Ziekte (of zwangerschap)
Lopende het studiejaar kan een student door ziekte (delen van) vakken of tentamens missen. In alle gevallen is de student gehouden zo snel mogelijk contact op te nemen met de studieadviseur. Deze zal in eerste instantie alles in het werk stellen om te voorkomen dat de student vertraagd raakt door de periode van ziekte. Mocht de vertraging niet voorkomen kunnen worden of ingelopen kunnen worden, dan bestaat de mogelijkheid om financiële compensatie te ontvangen via de Ras (zie 4.3).
Lichamelijke, zintuiglijke of andere functiestoornissen
Bij deze bijzondere omstandigheid moet onder meer gedacht worden aan lichamelijke handicap, chronische ziekte maar bijvoorbeeld ook aan dyslexie.
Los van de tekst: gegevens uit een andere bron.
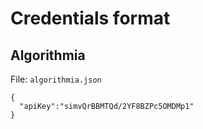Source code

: # Credentials format

## Algorithmia

File: `algorithmia.json`

```
{
  "apiKey":"simvQrBBMTQd/2YF8BZPc5OMDMp1"
}
```
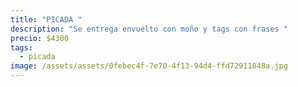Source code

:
 ```yaml
---
title: "PICADA "
description: "Se entrega envuelto con moño y tags con frases "
precio: $4300
tags:
  - picada
image: /assets/assets/0febec4f-7e70-4f13-94d4-ffd72911048a.jpg
---
```

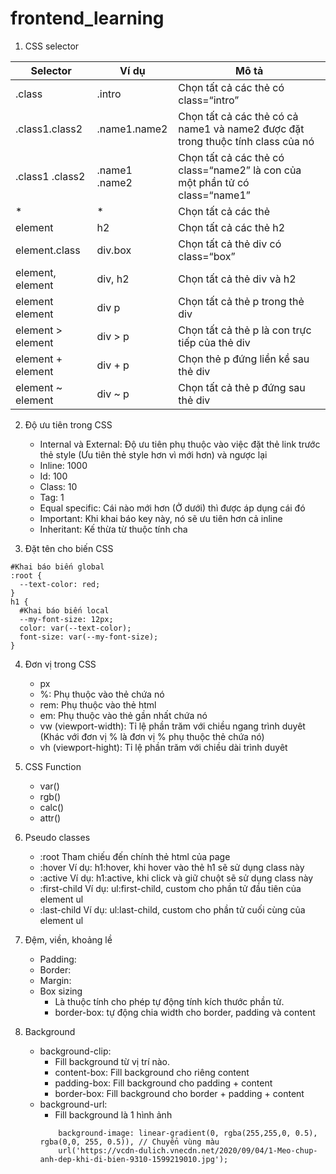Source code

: # frontend_learning

1. CSS selector

| Selector | Ví dụ | Mô tả |
| --- | ----------- | --- |
|.class|	.intro	| Chọn tất cả các thẻ có class=“intro”|
|.class1.class2 |	.name1.name2|	Chọn tất cả các thẻ có cả name1 và name2 được đặt trong thuộc tính class của nó|
|.class1 .class2	|.name1 .name2|	Chọn tất cả các thẻ có class=“name2” là con của một phần tử có class=“name1”|
|* |	* |	Chọn tất cả các thẻ|
|element|	h2	|Chọn tất cả các thẻ h2|
|element.class|	div.box|	Chọn tất cả thẻ div có class=“box”|
|element, element	|div, h2|	Chọn tất cả thẻ div và h2|
|element element	|div p	|Chọn tất cả thẻ p trong thẻ div|
|element > element|	div > p	|Chọn tất cả thẻ p là con trực tiếp của thẻ div|
|element + element|	div + p|	Chọn thẻ p đứng liền kề sau thẻ div|
|element ~ element|	div ~ p	|Chọn tất cả thẻ p đứng sau thẻ div|

2. Độ ưu tiên trong CSS

    - Internal và External: Độ ưu tiên phụ thuộc vào việc đặt thẻ link trước thẻ style (Ưu tiên thẻ style hơn vì mới hơn) và ngược lại
    - Inline: 1000 
    - Id: 100
    - Class: 10
    - Tag: 1
    - Equal specific: Cái nào mới hơn (Ở dưới) thì được áp dụng cái đó
    - Important: Khi khai báo key này, nó sẽ ưu tiên hơn cả inline
    - Inheritant: Kế thừa từ thuộc tính cha

3. Đặt tên cho biến CSS

```
#Khai báo biến global
:root {
  --text-color: red;
}
h1 {
  #Khai báo biến local
  --my-font-size: 12px;
  color: var(--text-color);
  font-size: var(--my-font-size);
}
```

4. Đơn vị trong CSS
    - px
    - %: Phụ thuộc vào thẻ chứa nó
    - rem: Phụ thuộc vào thẻ html
    - em: Phụ thuộc vào thẻ gần nhất chứa nó
    - vw (viewport-width): Tỉ lệ phần trăm với chiều ngang trình duyêt (Khác với đơn vị % là đơn vị % phụ thuộc thẻ chứa nó)
    - vh (viewport-hight): Tỉ lệ phần trăm với chiều dài trình duyêt

5. CSS Function
    - var()
    - rgb()
    - calc()
    - attr()
6. Pseudo classes
    - :root  Tham chiếu đến chính thẻ html của page
    - :hover   Ví dụ: h1:hover, khi hover vào thẻ h1 sẽ sử dụng class này
    - :active  Ví dụ: h1:active, khi click và giữ chuột sẽ sử dụng class này
    - :first-child  Ví dụ: ul:first-child, custom cho phần tử đầu tiên của element ul
    - :last-child Ví dụ: ul:last-child, custom cho phần tử cuối cùng của element ul
7. Đệm, viền, khoảng lề 
    - Padding:
    - Border: 
    - Margin: 
    - Box sizing
        - Là thuộc tính cho phép tự động tính kích thước phần tử. 
        - border-box: tự động chia width cho border, padding và content 
        
8. Background 
    - background-clip: 
        -   Fill background từ vị trí nào. 
        -   content-box: Fill background cho riêng content
        -   padding-box: Fill background cho padding + content 
        -   border-box: Fill background cho border + padding + content 
    - background-url:
        -  Fill background là 1 hình ảnh
        ```
            background-image: linear-gradient(0, rgba(255,255,0, 0.5), rgba(0,0, 255, 0.5)), // Chuyển vùng màu
            url('https://vcdn-dulich.vnecdn.net/2020/09/04/1-Meo-chup-anh-dep-khi-di-bien-9310-1599219010.jpg');
        ```
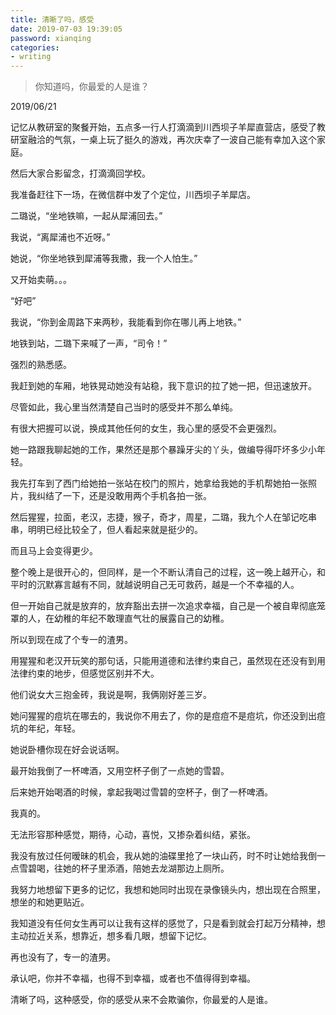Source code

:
 ```yaml
---
title: 清晰了吗，感受
date: 2019-07-03 19:39:05
password: xianqing
categories:
- writing
---
```


<blockquote class="blockquote-center">你知道吗，你最爱的人是谁？</blockquote>
<!--more-->

2019/06/21

记忆从教研室的聚餐开始，五点多一行人打滴滴到川西坝子羊犀直营店，感受了教研室融洽的气氛，一桌上玩了挺久的游戏，再次庆幸了一波自己能有幸加入这个家庭。

然后大家合影留念，打滴滴回学校。

我准备赶往下一场，在微信群中发了个定位，川西坝子羊犀店。

二璐说，“坐地铁嘛，一起从犀浦回去。”

我说，“离犀浦也不近呀。”

她说，“你坐地铁到犀浦等我撒，我一个人怕生。”

又开始卖萌。。。

“好吧”

我说，“你到金周路下来两秒，我能看到你在哪儿再上地铁。”

地铁到站，二璐下来喊了一声，“司令！”

强烈的熟悉感。

我赶到她的车厢，地铁晃动她没有站稳，我下意识的拉了她一把，但迅速放开。

尽管如此，我心里当然清楚自己当时的感受并不那么单纯。

有很大把握可以说，换成其他任何的女生，我心里的感受不会更强烈。

她一路跟我聊起她的工作，果然还是那个暴躁牙尖的丫头，做编导得吓坏多少小年轻。

我先打车到了西门给她拍一张站在校门的照片，她拿给我她的手机帮她拍一张照片，我纠结了一下，还是没敢用两个手机各拍一张。

然后猩猩，拉面，老汉，志捷，猴子，奇才，周星，二璐，我九个人在邹记吃串串，明明已经比较全了，但人看起来就是挺少的。

而且马上会变得更少。

整个晚上是很开心的，但同样，是一个不断认清自己的过程，这一晚上越开心，和平时的沉默寡言越有不同，就越说明自己无可救药，越是一个不幸福的人。

但一开始自己就是放弃的，放弃豁出去拼一次追求幸福，自己是一个被自卑彻底笼罩的人，在幼稚的年纪不敢理直气壮的展露自己的幼稚。

所以到现在成了个专一的渣男。

用猩猩和老汉开玩笑的那句话，只能用道德和法律约束自己，虽然现在还没有到用法律约束的地步，但感觉区别并不大。

他们说女大三抱金砖，我说是啊，我俩刚好差三岁。

她问猩猩的痘坑在哪去的，我说你不用去了，你的是痘痘不是痘坑，你还没到出痘坑的年纪，年轻。

她说卧槽你现在好会说话啊。

最开始我倒了一杯啤酒，又用空杯子倒了一点她的雪碧。

后来她开始喝酒的时候，拿起我喝过雪碧的空杯子，倒了一杯啤酒。

我真的。

无法形容那种感觉，期待，心动，喜悦，又掺杂着纠结，紧张。

我没有放过任何暧昧的机会，我从她的油碟里抢了一块山药，时不时让她给我倒一点雪碧喝，往她的杯子里添酒，陪她去龙湖那边上厕所。

我努力地想留下更多的记忆，我想和她同时出现在录像镜头内，想出现在合照里，想坐的和她更贴近。

我知道没有任何女生再可以让我有这样的感觉了，只是看到就会打起万分精神，想主动拉近关系，想靠近，想多看几眼，想留下记忆。

再也没有了，专一的渣男。

承认吧，你并不幸福，也得不到幸福，或者也不值得得到幸福。

清晰了吗，这种感受，你的感受从来不会欺骗你，你最爱的人是谁。
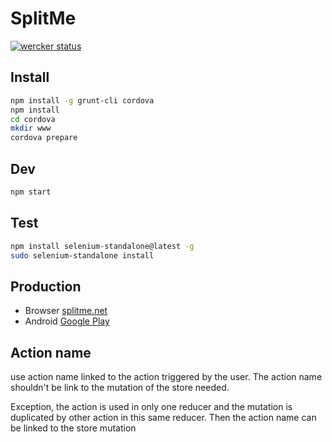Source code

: # SplitMe

[![wercker status](https://app.wercker.com/status/5ad10e66eced6a3bfc139f962105324e/m/master "wercker status")](https://app.wercker.com/project/bykey/5ad10e66eced6a3bfc139f962105324e)

## Install

```sh
npm install -g grunt-cli cordova
npm install
cd cordova
mkdir www
cordova prepare
```

## Dev

```sh
npm start
```

## Test

```sh
npm install selenium-standalone@latest -g
sudo selenium-standalone install
```

## Production
- Browser [splitme.net](http://splitme.net)
- Android [Google Play](https://play.google.com/store/apps/details?id=com.split.app)

## Action name

use action name linked to the action triggered by the user. The action name shouldn't be link to the mutation of the store needed.

Exception, the action is used in only one reducer and the mutation is duplicated by other action in this same reducer. Then the action name can be linked to the store mutation
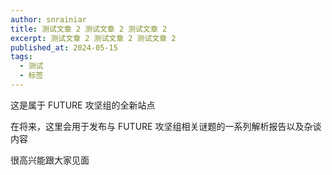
 ```yaml
---
author: snrainiar
title: 测试文章 2 测试文章 2 测试文章 2
excerpt: 测试文章 2 测试文章 2 测试文章 2
published_at: 2024-05-15
tags:
  - 测试
  - 标签
---
```


这是属于 FUTURE 攻坚组的全新站点

在将来，这里会用于发布与 FUTURE 攻坚组相关谜题的一系列解析报告以及杂谈内容

很高兴能跟大家见面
Voor studenten met een functiestoornis bestaan verschillende bijzondere voorzieningen binnen TU Delft. Over deze voorzieningen kan de student informatie krijgen bij de studieadviseur van zijn opleiding/faculteit, maar ook bij de Student and Career Support (zie 7.4), in het bijzonder bij de studentendecaan voor studeren met een handicap. De IBG kent daarbij een aparte regeling van deze groep van studenten (zie 4.10).
Bijzondere familieomstandigheden
Een ingrijpende gebeurtenis in de familie zoals bijvoorbeeld het overlijden van een (naast) familielid kan leiden tot studievertraging. Ook in deze situatie is de studieadviseur het eerste aanspreekpunt om studievertraging te voorkomen en eventueel de mogelijkheden van financiële ondersteuning te bespreken. Daarnaast kan de student desgewenst bij Student and Career Support (zie 7.4) terecht om hulp en advies te krijgen bij de ondervonden problemen.
13
Een onvoldoende studeerbare opleiding
Een onvoldoende studeerbare opleiding wordt ook wel aangeduid als een situatie van “onderwijskundige overmacht”. De opleiding is dan zodanig ingericht dat de student redelijkerwijze niet in staat is geweest het afsluitend examen met goed gevolg af te leggen binnen de periode waarin hij aanspraak had op gemengde studiefinanciering, bijvoorbeeld doordat vakken niet meer gevolgd of afgerond kunnen worden of wanneer examens niet goed op elkaar aansluiten. Van onderwijskundige overmacht kan ook sprake zijn indien de inrichting van het onderwijs ontoereikend is voor het volgen van een studeerbaar programma. In dit geval is de vertraging van student (deels) toe te schrijven aan een tekort schietende onderwijskwaliteit van de opleiding.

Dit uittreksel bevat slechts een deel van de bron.